SorteKanin@feddit.dk on 08 Apr 2024 07:06 collapse

I’m not surprised that it changed from 0.18.5 as the way that you spread the federation queue out changed significantly from that version to 0.19.

All the information is here but if you just run the same configuration as before 0.19, then you will have trouble.

freamon@lemmy.world on 08 Apr 2024 07:39 collapse

I’m only running one process, I’d assume the problem isn’t happening for Feddit.dk.

Perhaps. The lemmy.ca post has a comment in from the mander.xyz admin who’s only running one, and there’s a new comment in this thread saying mander.xyx is one of the instances they see the most duplicates from.

nutomic@lemmy.ml on 08 Apr 2024 11:08 collapse

Sounds like there might be a bug in Lemmy then. Please open an issue in the Lemmy repo.

freamon@lemmy.world on 08 Apr 2024 14:39 collapse
scrubbles@poptalk.scrubbles.tech on 08 Apr 2024 05:34 next collapse

It’s probably the option call before the actual http call .

developer.mozilla.org/en-US/docs/Web/…/OPTIONS

Don’t think it’s a big unless you can prove it’s the same method

freamon@lemmy.world on 08 Apr 2024 05:38 collapse

We were typing at the same time, it seems. I’ve included more info in a comment above, showing that they were POST requests.

Also, the green terminal is outputting part of the body of for each request, to demonstrate. If they weren’t POST requests to /inbox, my server wouldn’t have even picked up them.

EDIT: by ‘server’ I mean the back-end one, the one nginx is reverse-proxying to.

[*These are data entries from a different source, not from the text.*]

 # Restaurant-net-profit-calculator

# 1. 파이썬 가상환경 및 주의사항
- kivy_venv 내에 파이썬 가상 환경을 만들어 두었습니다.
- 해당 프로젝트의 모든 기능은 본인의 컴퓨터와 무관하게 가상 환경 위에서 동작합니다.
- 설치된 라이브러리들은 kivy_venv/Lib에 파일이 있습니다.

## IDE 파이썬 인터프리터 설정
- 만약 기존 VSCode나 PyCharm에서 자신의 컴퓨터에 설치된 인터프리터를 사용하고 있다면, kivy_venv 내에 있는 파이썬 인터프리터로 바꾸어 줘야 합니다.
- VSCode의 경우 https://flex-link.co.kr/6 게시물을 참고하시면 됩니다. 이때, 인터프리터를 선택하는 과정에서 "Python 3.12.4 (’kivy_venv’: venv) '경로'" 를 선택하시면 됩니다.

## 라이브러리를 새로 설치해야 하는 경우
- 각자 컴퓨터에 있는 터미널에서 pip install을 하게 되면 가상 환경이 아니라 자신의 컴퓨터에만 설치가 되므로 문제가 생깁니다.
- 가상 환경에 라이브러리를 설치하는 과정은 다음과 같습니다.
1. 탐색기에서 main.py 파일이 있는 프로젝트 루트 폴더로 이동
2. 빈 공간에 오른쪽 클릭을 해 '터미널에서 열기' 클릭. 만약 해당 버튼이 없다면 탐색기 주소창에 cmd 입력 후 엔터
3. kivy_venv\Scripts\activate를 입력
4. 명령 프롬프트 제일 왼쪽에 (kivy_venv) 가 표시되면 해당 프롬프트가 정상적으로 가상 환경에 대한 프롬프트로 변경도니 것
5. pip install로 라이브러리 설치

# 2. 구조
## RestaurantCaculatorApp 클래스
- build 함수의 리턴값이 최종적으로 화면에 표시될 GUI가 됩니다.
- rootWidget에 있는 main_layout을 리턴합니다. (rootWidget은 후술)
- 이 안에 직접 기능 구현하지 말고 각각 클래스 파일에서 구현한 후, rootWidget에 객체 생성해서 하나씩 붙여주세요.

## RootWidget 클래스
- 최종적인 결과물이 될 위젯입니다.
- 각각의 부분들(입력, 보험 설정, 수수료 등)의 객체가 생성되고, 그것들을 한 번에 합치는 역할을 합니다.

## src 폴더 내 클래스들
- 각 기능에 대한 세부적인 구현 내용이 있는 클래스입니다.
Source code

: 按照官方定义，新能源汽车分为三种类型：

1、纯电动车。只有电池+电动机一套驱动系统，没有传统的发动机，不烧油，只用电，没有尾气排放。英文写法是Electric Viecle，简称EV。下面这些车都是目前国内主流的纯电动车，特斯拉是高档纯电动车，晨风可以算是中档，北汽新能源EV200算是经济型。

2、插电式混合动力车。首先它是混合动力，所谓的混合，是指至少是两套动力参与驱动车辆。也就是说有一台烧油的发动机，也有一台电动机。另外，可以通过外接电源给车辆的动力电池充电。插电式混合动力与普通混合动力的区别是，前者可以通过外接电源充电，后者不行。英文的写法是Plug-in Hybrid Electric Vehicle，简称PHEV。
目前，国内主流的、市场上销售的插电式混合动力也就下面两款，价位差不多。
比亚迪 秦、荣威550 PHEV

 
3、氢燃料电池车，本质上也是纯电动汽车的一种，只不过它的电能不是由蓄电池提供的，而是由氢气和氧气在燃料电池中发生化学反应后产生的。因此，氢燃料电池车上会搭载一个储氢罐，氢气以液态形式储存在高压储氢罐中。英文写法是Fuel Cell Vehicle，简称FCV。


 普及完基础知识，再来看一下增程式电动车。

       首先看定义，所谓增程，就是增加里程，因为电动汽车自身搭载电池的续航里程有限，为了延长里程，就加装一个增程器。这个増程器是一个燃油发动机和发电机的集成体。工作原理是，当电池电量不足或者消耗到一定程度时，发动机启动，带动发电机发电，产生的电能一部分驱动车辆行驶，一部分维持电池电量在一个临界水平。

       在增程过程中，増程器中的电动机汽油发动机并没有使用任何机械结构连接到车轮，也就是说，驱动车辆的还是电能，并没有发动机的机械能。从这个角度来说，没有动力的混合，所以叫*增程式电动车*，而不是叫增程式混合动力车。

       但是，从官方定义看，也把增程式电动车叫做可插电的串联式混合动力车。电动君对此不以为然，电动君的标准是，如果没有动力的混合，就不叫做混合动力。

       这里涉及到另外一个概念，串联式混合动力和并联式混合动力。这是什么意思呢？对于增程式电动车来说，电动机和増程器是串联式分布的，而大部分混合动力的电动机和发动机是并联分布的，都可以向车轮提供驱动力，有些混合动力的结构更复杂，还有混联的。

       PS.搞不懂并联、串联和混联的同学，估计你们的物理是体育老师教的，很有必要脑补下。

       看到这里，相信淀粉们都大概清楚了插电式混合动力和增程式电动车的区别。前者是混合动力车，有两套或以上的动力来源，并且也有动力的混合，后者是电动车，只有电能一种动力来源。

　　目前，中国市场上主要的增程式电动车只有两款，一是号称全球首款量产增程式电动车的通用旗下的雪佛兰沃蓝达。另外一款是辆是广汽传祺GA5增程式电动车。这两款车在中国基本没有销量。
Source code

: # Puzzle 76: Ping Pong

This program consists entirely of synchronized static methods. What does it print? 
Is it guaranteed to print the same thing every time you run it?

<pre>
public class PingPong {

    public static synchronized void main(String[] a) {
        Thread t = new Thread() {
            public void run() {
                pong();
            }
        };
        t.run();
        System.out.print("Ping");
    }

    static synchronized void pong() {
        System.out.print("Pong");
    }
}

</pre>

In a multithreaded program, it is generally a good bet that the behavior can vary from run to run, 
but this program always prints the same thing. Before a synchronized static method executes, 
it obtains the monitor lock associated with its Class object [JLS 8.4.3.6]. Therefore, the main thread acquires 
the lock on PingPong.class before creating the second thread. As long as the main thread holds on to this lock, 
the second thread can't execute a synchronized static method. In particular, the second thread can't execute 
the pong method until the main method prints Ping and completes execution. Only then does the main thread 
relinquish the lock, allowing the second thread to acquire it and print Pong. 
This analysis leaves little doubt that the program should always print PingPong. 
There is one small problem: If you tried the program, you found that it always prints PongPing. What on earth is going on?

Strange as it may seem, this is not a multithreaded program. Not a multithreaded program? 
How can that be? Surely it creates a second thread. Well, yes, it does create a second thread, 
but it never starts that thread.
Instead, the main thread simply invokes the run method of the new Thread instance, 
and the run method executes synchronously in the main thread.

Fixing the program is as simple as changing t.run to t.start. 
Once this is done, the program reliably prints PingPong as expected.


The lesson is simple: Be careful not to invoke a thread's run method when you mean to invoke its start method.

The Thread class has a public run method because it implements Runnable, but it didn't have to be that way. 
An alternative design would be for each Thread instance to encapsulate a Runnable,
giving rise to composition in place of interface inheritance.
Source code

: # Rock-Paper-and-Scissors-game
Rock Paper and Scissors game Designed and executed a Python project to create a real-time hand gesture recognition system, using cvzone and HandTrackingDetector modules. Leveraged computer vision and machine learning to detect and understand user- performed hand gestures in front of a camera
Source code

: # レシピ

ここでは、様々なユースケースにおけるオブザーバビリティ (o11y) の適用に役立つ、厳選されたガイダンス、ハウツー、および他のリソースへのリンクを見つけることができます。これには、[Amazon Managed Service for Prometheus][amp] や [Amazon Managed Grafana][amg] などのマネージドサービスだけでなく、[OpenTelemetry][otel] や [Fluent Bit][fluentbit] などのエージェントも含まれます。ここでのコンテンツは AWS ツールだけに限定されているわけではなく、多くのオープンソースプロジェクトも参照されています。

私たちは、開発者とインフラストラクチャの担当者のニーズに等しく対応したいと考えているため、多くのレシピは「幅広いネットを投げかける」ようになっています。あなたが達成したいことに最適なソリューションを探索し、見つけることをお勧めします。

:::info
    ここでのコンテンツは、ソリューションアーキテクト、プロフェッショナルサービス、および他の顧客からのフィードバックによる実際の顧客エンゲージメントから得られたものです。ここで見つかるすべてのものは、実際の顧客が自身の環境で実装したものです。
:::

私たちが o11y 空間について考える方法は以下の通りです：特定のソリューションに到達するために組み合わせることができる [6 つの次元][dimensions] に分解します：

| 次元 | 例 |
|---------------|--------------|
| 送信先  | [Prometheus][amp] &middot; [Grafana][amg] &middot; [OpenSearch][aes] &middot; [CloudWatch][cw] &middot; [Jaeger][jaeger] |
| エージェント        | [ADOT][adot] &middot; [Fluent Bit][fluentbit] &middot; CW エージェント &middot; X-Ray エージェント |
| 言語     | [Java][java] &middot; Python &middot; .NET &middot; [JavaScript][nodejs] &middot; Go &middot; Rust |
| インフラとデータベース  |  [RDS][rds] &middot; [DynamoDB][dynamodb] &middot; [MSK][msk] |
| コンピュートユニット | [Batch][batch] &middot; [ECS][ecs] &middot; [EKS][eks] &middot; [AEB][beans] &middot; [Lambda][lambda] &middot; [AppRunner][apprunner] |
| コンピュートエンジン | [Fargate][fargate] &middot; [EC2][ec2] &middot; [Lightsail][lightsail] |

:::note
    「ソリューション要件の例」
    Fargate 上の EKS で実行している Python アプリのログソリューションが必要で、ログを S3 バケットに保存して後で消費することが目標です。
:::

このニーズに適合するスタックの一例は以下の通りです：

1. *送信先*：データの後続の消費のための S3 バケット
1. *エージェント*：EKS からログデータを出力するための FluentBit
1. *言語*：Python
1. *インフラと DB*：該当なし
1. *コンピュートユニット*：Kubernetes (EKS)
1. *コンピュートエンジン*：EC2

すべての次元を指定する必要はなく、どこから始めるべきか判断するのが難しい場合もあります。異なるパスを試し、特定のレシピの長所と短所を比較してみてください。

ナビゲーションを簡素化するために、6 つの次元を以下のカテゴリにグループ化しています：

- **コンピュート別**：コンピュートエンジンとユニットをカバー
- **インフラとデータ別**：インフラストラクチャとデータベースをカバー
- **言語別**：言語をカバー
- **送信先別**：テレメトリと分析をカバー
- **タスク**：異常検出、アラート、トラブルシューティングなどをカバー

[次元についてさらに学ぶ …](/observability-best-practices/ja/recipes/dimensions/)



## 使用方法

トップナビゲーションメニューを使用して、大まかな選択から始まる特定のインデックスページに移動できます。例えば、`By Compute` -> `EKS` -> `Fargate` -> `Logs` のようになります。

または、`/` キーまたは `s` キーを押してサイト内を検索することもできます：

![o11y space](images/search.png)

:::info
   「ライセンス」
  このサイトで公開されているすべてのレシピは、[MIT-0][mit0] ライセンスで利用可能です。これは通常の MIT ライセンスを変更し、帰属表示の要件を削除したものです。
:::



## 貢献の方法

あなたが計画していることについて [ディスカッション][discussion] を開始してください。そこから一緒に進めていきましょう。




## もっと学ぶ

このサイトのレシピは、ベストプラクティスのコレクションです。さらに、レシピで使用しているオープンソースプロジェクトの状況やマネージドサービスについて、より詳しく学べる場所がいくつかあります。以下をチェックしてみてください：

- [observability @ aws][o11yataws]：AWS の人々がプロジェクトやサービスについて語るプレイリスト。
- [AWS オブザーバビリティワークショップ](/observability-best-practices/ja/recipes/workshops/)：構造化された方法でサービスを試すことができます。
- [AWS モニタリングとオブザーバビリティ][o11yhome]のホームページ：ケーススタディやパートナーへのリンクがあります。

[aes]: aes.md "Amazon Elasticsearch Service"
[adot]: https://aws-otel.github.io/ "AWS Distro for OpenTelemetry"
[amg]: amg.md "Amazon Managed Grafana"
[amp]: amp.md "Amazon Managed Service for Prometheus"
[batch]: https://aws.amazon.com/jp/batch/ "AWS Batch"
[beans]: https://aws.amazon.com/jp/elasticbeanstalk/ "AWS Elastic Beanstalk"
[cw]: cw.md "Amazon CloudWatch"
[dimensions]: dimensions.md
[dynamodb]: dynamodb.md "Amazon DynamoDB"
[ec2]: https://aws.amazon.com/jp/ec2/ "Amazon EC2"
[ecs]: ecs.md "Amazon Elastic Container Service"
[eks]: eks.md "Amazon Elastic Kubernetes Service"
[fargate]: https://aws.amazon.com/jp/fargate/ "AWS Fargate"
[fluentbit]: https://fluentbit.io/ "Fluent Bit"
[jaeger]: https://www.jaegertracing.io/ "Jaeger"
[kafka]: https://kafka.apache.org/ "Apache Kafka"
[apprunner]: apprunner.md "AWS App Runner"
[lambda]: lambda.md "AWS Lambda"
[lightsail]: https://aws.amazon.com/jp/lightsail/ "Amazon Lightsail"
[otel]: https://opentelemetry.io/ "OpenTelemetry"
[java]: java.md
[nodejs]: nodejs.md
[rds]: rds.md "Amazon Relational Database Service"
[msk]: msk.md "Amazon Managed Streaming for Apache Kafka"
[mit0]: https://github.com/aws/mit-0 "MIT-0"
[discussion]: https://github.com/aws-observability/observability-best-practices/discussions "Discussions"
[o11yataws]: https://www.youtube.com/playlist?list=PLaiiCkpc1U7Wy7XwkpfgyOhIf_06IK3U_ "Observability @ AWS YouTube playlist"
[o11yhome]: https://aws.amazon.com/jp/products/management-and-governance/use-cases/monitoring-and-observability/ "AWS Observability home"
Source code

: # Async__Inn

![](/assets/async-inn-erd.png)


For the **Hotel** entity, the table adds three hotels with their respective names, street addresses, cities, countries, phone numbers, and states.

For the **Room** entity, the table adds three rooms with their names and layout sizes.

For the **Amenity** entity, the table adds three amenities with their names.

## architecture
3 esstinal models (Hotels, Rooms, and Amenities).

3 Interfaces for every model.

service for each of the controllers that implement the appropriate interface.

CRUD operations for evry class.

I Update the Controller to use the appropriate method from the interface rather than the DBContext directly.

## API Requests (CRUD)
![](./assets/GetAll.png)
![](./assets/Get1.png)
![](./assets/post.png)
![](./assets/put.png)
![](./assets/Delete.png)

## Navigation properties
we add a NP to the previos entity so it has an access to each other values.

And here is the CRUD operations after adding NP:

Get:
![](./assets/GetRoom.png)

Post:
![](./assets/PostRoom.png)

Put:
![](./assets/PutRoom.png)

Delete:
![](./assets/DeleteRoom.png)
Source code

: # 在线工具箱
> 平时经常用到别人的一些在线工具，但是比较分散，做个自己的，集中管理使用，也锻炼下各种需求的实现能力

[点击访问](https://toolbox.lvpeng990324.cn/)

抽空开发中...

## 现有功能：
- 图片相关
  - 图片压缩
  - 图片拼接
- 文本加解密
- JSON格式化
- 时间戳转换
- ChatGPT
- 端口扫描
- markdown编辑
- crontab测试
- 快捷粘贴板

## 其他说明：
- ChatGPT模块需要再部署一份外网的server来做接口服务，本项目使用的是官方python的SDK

tedu on 08 Apr 2024 06:58 next collapse

I see the most duplicated activities from programming.dev and mander.xyz, but it happens a lot.

freamon@lemmy.world on 08 Apr 2024 21:34 collapse

I’ve been coerced into reporting it as bug in Lemmy itself - perhaps you could add your own observations here so I seem like less of a crank. Thanks.

freamon@lemmy.world on 14 Apr 2024 13:00 collapse

Update: for LW, this behaviour stopped around about Friday 12th April. Not sure what changed, but at least the biggest instance isn’t doing it anymore.

MrKaplan@lemmy.world on 14 Apr 2024 14:08 collapse

we’ve switched from using multiple federation sending containers (which are supposed to split receiving instances across workers) to just using a single one.